En el convento granadino de las Esclavas de Santa Rita hubo una monja, la hermana tornera, espía de Satanás, que por querer hurtar la receta del dulce de calabaza (se pronuncia durse) se volvió loca. Esto cantaba hace ya casi cuarenta años, quizá por divina inspiración, Carlos Cano. A muchos kilómetros del barrio del Realejo, en la campiña sevillana, en Carmona, otras son las monjas que están ahora a punto de perder la cabeza, y no por asuntos de repostería ni culinarios. Los bulanicos (gracias, otra vez, maestro Cano) que trastornan el juicio de las monjas de Santa Clara nacen de la presumible estafa y del veraz engaño que vienen sufriendo, arrastrando, penando, y más, y más gerundivos, desde que alquilaron la gestión de su flamante hospedería a un prenda lerenda, cuyas iniciales son I., de Ignacio o de Íker, P., de Pereyra o de Paterson, y M., de Moreno o de Michelendiaga.
Las monjas clarisas llevan en Carmona desde 1460, que es cuando el papa Pío II concede licencia a dos piadosas hermanas llamadas Beatriz y Teresa Salcedo, para que se empareden en unas casas de su propiedad. Luego llegó la duquesa de Arcos, doña Beatriz Pacheco, esposa de don Rodrigo Ponce de León, y se enseñoreó del conventículo transformándolo -con donaciones y dotes- en el monumental cenobio que hoy conocemos, unos cuatro mil metros cuadrados de patrimonio histórico y artístico que se cae a pedazos en sus dos terceras partes. Para las clarisas de Carmona trabajaron artistas de la magnitud de un Valdés Leal y de un entallador como Felipe de Ribas. De la condición señoritil que históricamente las ha destacado habla bien a las claras el hecho de que su abadesa, desde los tiempos de los Reyes Católicos, guardaba en su faldriquera las llaves de la ciudad, y que, ya en el siglo XVIII, labraran una torre-mirador espectacular desde donde, entre otros eventos, seguían las fiestas de toros que se lidiaban en sus inmediaciones, cuyos gastos también se satisfacían de la bien provista talega abacial.
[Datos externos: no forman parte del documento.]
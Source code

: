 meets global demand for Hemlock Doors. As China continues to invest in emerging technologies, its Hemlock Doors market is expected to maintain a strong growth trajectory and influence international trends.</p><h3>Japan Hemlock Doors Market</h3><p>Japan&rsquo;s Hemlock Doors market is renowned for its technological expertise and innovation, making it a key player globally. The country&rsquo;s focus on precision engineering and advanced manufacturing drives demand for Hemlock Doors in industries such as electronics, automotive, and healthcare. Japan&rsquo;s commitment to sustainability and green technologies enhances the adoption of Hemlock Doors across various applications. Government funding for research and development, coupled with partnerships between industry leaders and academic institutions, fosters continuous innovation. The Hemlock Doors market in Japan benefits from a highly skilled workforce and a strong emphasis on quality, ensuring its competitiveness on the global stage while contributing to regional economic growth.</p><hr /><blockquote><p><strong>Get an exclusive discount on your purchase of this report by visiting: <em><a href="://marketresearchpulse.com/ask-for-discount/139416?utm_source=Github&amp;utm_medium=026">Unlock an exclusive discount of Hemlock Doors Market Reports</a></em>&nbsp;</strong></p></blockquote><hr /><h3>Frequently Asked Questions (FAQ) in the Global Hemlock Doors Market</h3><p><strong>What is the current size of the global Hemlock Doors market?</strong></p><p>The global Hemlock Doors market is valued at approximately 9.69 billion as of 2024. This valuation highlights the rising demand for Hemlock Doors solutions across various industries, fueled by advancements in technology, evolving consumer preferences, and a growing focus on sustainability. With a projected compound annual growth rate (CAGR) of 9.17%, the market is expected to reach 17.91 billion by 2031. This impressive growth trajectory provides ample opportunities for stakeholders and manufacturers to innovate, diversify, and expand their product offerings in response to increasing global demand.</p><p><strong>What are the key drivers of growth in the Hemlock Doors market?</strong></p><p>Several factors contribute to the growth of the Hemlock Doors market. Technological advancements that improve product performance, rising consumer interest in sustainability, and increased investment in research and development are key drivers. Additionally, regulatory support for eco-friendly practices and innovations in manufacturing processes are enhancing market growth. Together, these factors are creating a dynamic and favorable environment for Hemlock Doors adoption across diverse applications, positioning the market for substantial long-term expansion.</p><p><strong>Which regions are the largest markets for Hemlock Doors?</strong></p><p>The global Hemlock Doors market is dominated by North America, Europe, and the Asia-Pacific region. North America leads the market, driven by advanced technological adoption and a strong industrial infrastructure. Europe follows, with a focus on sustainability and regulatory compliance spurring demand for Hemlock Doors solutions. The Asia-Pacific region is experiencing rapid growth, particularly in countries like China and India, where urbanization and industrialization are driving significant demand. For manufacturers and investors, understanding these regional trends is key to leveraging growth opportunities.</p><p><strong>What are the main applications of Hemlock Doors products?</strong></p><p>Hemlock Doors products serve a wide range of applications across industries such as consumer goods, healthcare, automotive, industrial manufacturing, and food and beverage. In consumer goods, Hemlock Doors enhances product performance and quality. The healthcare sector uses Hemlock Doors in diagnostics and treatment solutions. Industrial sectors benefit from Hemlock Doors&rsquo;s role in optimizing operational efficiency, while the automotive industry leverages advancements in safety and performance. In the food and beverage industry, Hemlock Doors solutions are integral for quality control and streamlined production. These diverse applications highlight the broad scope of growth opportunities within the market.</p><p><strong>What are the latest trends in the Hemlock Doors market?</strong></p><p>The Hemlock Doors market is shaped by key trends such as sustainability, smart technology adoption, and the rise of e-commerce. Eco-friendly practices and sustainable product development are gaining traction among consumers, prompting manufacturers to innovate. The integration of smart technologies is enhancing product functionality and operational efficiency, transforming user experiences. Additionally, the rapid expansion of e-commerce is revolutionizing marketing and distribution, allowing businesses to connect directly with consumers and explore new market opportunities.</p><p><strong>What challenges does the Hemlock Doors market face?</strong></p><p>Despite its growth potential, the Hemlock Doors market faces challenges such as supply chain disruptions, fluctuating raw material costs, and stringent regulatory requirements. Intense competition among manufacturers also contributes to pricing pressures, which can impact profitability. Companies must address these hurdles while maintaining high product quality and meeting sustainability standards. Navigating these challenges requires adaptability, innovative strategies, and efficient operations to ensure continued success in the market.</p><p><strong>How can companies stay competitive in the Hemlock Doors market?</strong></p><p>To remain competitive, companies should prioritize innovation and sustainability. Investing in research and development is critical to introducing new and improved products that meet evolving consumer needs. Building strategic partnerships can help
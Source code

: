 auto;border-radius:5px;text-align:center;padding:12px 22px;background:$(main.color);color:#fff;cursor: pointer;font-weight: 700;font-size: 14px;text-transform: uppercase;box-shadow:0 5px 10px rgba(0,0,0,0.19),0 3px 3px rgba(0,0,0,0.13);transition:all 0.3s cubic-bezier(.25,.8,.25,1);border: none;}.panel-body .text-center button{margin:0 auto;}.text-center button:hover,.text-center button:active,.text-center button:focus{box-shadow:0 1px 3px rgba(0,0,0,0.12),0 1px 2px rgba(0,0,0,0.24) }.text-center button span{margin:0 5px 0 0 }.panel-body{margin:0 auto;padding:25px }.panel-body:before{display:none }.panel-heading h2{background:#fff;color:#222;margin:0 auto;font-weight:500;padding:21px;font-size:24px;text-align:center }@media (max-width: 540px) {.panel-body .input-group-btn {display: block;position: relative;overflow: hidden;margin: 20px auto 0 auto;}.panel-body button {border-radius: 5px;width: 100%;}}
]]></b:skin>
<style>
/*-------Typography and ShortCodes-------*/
De todo aquello queda un inmenso galeón varado, habitado por trece monjas de procedencia keniata, menos una, sor Francisca, la de más edad, española de Castilla (también aquí, Abascal, chavalote, se nota, se siente, que África está presente). Una comunidad mestiza que a duras penas supervive fabricando pastelitos y enseñando las entrañas conventuales por un par de euros.
Colaboradores
Movidas entonces por la necesidad adecuaron hace dos años la deshabitada casa de la portera como hospedería familiar, a expensas de la benevolencia y generosidad de bienhechores particulares, empresarios, y de las hermandades carmonenses y la muy sevillana y trianera de San Gonzalo.
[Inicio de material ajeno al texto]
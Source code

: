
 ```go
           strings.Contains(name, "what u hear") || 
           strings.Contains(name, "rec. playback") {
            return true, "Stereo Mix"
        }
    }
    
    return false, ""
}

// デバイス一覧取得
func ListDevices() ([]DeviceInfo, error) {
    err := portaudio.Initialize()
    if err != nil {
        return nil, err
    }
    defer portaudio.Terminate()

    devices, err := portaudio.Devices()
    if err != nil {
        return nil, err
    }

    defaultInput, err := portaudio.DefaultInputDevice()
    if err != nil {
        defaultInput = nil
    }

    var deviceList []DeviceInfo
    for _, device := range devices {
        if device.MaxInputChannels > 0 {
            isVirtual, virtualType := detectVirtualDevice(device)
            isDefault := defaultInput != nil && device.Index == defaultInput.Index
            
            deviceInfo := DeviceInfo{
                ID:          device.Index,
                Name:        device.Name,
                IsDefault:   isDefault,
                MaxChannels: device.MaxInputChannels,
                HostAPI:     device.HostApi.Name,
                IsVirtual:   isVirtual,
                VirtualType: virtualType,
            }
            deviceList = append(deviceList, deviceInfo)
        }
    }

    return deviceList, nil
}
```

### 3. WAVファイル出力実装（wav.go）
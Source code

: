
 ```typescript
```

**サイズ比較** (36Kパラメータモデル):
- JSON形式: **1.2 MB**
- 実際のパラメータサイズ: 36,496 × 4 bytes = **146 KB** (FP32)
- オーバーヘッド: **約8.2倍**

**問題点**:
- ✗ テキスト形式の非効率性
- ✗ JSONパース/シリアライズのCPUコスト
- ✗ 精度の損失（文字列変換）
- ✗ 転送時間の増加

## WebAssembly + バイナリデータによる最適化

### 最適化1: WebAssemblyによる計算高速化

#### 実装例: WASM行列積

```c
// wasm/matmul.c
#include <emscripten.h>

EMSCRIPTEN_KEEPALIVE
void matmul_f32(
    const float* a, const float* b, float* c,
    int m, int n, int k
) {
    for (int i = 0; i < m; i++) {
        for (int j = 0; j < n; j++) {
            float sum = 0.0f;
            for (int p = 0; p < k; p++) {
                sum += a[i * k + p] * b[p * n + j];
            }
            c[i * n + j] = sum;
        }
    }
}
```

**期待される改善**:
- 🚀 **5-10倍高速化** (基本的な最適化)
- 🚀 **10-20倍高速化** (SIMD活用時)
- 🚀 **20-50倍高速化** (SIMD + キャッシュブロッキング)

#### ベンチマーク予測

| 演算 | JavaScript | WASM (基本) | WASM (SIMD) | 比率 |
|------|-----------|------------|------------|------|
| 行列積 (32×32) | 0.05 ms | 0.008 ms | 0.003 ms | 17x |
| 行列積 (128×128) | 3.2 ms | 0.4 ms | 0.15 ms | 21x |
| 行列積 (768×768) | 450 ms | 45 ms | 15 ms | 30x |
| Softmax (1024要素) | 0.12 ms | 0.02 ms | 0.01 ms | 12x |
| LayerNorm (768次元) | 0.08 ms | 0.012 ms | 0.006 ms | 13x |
Y se concluyeron las obras, y el resultado fue una hospedería casi tan bonita como la de las agustinas de San Leandro, y se bendijo y se estrenó... y luego se jorobó el negocio por culpa del Dragón Infernal.
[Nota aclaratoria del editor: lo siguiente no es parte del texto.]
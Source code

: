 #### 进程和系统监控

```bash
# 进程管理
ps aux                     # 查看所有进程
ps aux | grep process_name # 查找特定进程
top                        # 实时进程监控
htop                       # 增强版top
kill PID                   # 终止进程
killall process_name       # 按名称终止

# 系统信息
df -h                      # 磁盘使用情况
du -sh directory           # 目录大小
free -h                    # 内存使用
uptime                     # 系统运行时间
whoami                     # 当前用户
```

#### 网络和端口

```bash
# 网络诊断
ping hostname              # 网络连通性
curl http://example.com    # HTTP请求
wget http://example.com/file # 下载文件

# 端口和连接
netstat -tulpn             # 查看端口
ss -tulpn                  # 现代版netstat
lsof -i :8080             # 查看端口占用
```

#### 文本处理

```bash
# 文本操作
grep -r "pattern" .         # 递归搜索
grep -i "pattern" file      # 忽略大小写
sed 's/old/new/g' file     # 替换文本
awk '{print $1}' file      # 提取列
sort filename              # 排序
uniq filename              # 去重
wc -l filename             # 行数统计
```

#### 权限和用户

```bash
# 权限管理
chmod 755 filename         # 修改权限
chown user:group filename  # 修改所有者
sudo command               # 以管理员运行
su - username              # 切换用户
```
El negocio providencial cayó en manos de un presunto trápala o, quizá, despistado gestor, extremo éste que el Juzgado nº 2 de Carmona tiene que averiguar, cuyas iniciales –ya quedan dichas– son I., de Ignacio o de Íker, P., de Pereyra o de Paterson, y M., de Moreno o de Michelendiaga.
Impagos
La renta pactada -con la que las monjas contaban para subsistir- dejó enseguida de pagarse o se hizo con cheques ayunos de fondos. Y fue entonces que el dulce de calabaza se quedó sin almíbar.
En Carmona hubo seis conventos femeninos de vida contemplativa, y hoy únicamente queda el de la clarisas. Quinientos sesenta y tantos años ininterrumpidos. Clarisas de Carmona, agustinas de la Pila del Pato, jerónimas de Santa Paula, dominicas de Madre de Dios o capuchinas de Santa Rosalía, todas centenarias, y todas también conscientes de que su perseverancia pasa por Dios, desde luego, y su viabilidad económica por el turismo. Pero cuando la buena fe y confianza de las monjas no camina de la mano de la prudencia, la penitencia es quedarse sin plumas y cacareando. Y así, para no acabar como el gallo de Morón, el evangelio enseña: sed sagaces como serpientes y sencillas como palomas. Amén.